Amplitude, nouveau distributeur indépendant de musique numérique

Un nouveau distributeur de musique numérique voit le jour au Québec. Amplitude distribution arrive avec une pensée qui touche à celle du commerce équitable et de la consommation de proximité.
Une vision de Panier bleu de la musique, quoi ; et un service clé en main pour que les chansons se retrouvent sur la toile, sur une quarantaine de plateformes d’écoute, de iTunes à Deezer, en passant par Spotify, TikTok ou QUB.
Le service collectif, indépendant et à but non lucratif veut « réduire le nombre d’intermédiaires, et permettre aux artistes de prendre davantage en main leur distribution numérique ».
Fondée par Jacynthe Plamondon-Émond (InTempo Musique), Mark Lazare (producteur indépendant) et Dorothée Parent-Roy (Believe Digital, LaSwell Musique), Amplitude distribution propose un agrégateur numérique à bas prix, pour rendre la distribution numérique accessible aux artistes indépendants. Sans générer de profits. « La joke qui court dans le milieu, c’est qu’on dit qu’il n’y a jamais d’argent à faire en distribution de musique, faque… », s’amuse Dorothée Parent-Roy.
Plus sérieusement : « Il y a un gros manque d’éducation numérique au Québec dans l’industrie. » Celle qui travaille en distribution musicale depuis 2012 a compris qu’il était de plus en plus compliqué pour les artistes indépendants d’avoir des contrats de distribution, « car les distributeurs signent surtout des labels, des maisons de disques. »
Amplitude arrive comme concurrent de Tune Core, CD Baby et Distrokid, tous américains. « On fait face à un marché qui n’offre pas vraiment de service local, et des joueurs qui n’ont pas cette volonté de donner une présence à la musique québécoise, qui va se perdre dans le flot des 200 chansons uploadées par jour sur Tune Core, par exemple. C’est difficile dans ces conditions de travailler la découvrabilité des artistes, et d’attirer l’attention des services de musique en ligne. Ça serait cool que l’argent de la culture reste ici ; et qu’on recommence à développer de l’expertise locale. »
Amplitude veut apporter sa crédibilité, en établissant des critères de sélection. « On veut un minimum de qualité au niveau de l’enregistrement. On ne prend personne qui s’enregistre sur son magnétophone Fisher Price », illustre Mme Parent-Roy. « On ne va pas accepter non plus Ma Tante Ginette qui fait des covers au ukulélé avec son chat qui chante. On se donne le droit de ne pas endosser les propos et contenus haineux. »
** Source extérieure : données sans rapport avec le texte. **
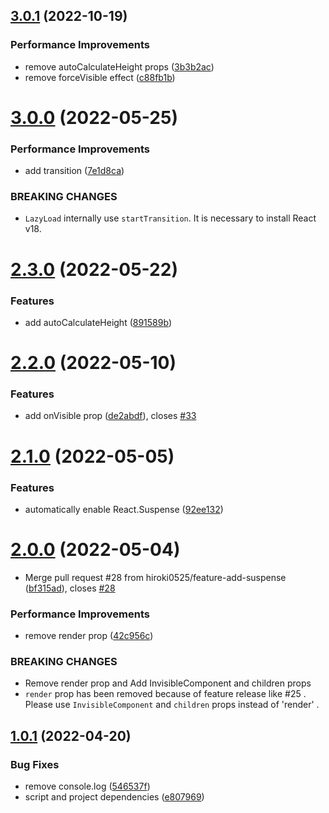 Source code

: ## [3.0.1](https://github.com/hiroki0525/react-dom-lazyload-component/compare/v3.0.0...v3.0.1) (2022-10-19)


### Performance Improvements

* remove autoCalculateHeight props ([3b3b2ac](https://github.com/hiroki0525/react-dom-lazyload-component/commit/3b3b2ac8d1929cfa31c6bdca1a2a80273d4bdff6))
* remove forceVisible effect ([c88fb1b](https://github.com/hiroki0525/react-dom-lazyload-component/commit/c88fb1bb4c0f9ba0cf4fa0f331705b4a880f5098))

# [3.0.0](https://github.com/hiroki0525/react-dom-lazyload-component/compare/v2.3.0...v3.0.0) (2022-05-25)


### Performance Improvements

* add transition ([7e1d8ca](https://github.com/hiroki0525/react-dom-lazyload-component/commit/7e1d8ca02d9110108af87367d4f89ae583dd7b42))


### BREAKING CHANGES

* `LazyLoad` internally use `startTransition`. It is necessary to install React v18.

# [2.3.0](https://github.com/hiroki0525/react-dom-lazyload-component/compare/v2.2.0...v2.3.0) (2022-05-22)


### Features

* add autoCalculateHeight ([891589b](https://github.com/hiroki0525/react-dom-lazyload-component/commit/891589bab7010f65a1276b4af21dff57902c5d7a))

# [2.2.0](https://github.com/hiroki0525/react-dom-lazyload-component/compare/v2.1.0...v2.2.0) (2022-05-10)


### Features

* add onVisible prop ([de2abdf](https://github.com/hiroki0525/react-dom-lazyload-component/commit/de2abdfa809ae3cbbd8b27c71a6d41bc2dbc90dd)), closes [#33](https://github.com/hiroki0525/react-dom-lazyload-component/issues/33)

# [2.1.0](https://github.com/hiroki0525/react-dom-lazyload-component/compare/v2.0.0...v2.1.0) (2022-05-05)


### Features

* automatically enable React.Suspense ([92ee132](https://github.com/hiroki0525/react-dom-lazyload-component/commit/92ee13261f356170ddebc02dab6471d11d8bc670))

# [2.0.0](https://github.com/hiroki0525/react-dom-lazyload-component/compare/v1.0.1...v2.0.0) (2022-05-04)


* Merge pull request #28 from hiroki0525/feature-add-suspense ([bf315ad](https://github.com/hiroki0525/react-dom-lazyload-component/commit/bf315ad7a86470ced0ca6c5eacb7ddfdbe34ac98)), closes [#28](https://github.com/hiroki0525/react-dom-lazyload-component/issues/28)


### Performance Improvements

* remove render prop ([42c956c](https://github.com/hiroki0525/react-dom-lazyload-component/commit/42c956c8145b1c780c75a7986ec3f1433a1a0c35))


### BREAKING CHANGES

* Remove render prop and Add InvisibleComponent and children props
* `render` prop has been removed because of feature release like #25 .
Please use `InvisibleComponent` and `children` props instead of 'render' .

## [1.0.1](https://github.com/hiroki0525/react-dom-lazyload-component/compare/v1.0.0...v1.0.1) (2022-04-20)


### Bug Fixes

* remove console.log ([546537f](https://github.com/hiroki0525/react-dom-lazyload-component/commit/546537f432395a18c6ffbcfd4b8cf07c5ad7e93a))
* script and project dependencies ([e807969](https://github.com/hiroki0525/react-dom-lazyload-component/commit/e8079698d0f0f81037080c0e50bc6b247f29c641))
Comment Amplitude assurera-t-elle sa longévité ? « En tant qu’organisme sans but lucratif, on se le cachera pas, on va être éligible à des subventions pour assurer la pérennité du service. Mais on commence à l’huile de coude et au bénévolat. »
L’indépendance québécoise
Pour Romuald Jamet, professeur en sociologie de la culture et du numérique à l’UQAC, l’arrivée d’Amplitude est une belle nouvelle. « Historiquement, l’écosystème musical québécois a été assez indépendant, jusqu’autour de 2005, à l’arrivée des grandes plateformes, Spotify et consorts », contextualise le chercheur.
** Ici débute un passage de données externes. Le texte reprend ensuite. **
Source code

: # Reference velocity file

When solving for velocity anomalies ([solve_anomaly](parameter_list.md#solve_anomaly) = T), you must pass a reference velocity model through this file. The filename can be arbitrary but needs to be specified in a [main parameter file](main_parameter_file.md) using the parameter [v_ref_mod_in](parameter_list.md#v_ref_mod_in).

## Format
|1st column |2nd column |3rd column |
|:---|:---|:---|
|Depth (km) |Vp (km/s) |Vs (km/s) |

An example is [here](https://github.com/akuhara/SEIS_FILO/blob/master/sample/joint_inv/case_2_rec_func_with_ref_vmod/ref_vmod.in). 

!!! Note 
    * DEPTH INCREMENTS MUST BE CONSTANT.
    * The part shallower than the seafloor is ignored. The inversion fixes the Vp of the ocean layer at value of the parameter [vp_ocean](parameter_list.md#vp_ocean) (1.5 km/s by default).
« Amplitude va pouvoir redonner l’indépendance du secteur, en partie perdue ces dernières années. Ça entre en résonance avec la consommation éthique, locale, qui permet vraiment une meilleure rémunération des artistes, parce que l’intermédiaire se propose d’être à but non lucratif — Amplitude propose des coûts très, très inférieurs aux tendances du marché. Elle va pouvoir, je pense, avoir des stratégies beaucoup plus collées au public québécois ; quand ils vont négocier avec Apple ou Spotify, elle pourra faire des stratégies de découvrabilité pour que le bon contenu arrive au bon public. »
Surtout, Amplitude, selon M. Jamet, va pouvoir bénéficier de ce qui est le nerf de la guerre dans le secteur musical : la gestion des métadonnées. « L’industrie du disque ne fait plus d’argent sur les produits musicaux ; », rappelle l’enseignant. « Les majors de ce monde font de l’argent grâce aux métadonnées et aux données associées aux utilisateurs : les données d’écoute, la géolocalisation de ces écoutes, la durée ; de toutes petites données associées aux contenus musicaux, portées par les utilisateurs. »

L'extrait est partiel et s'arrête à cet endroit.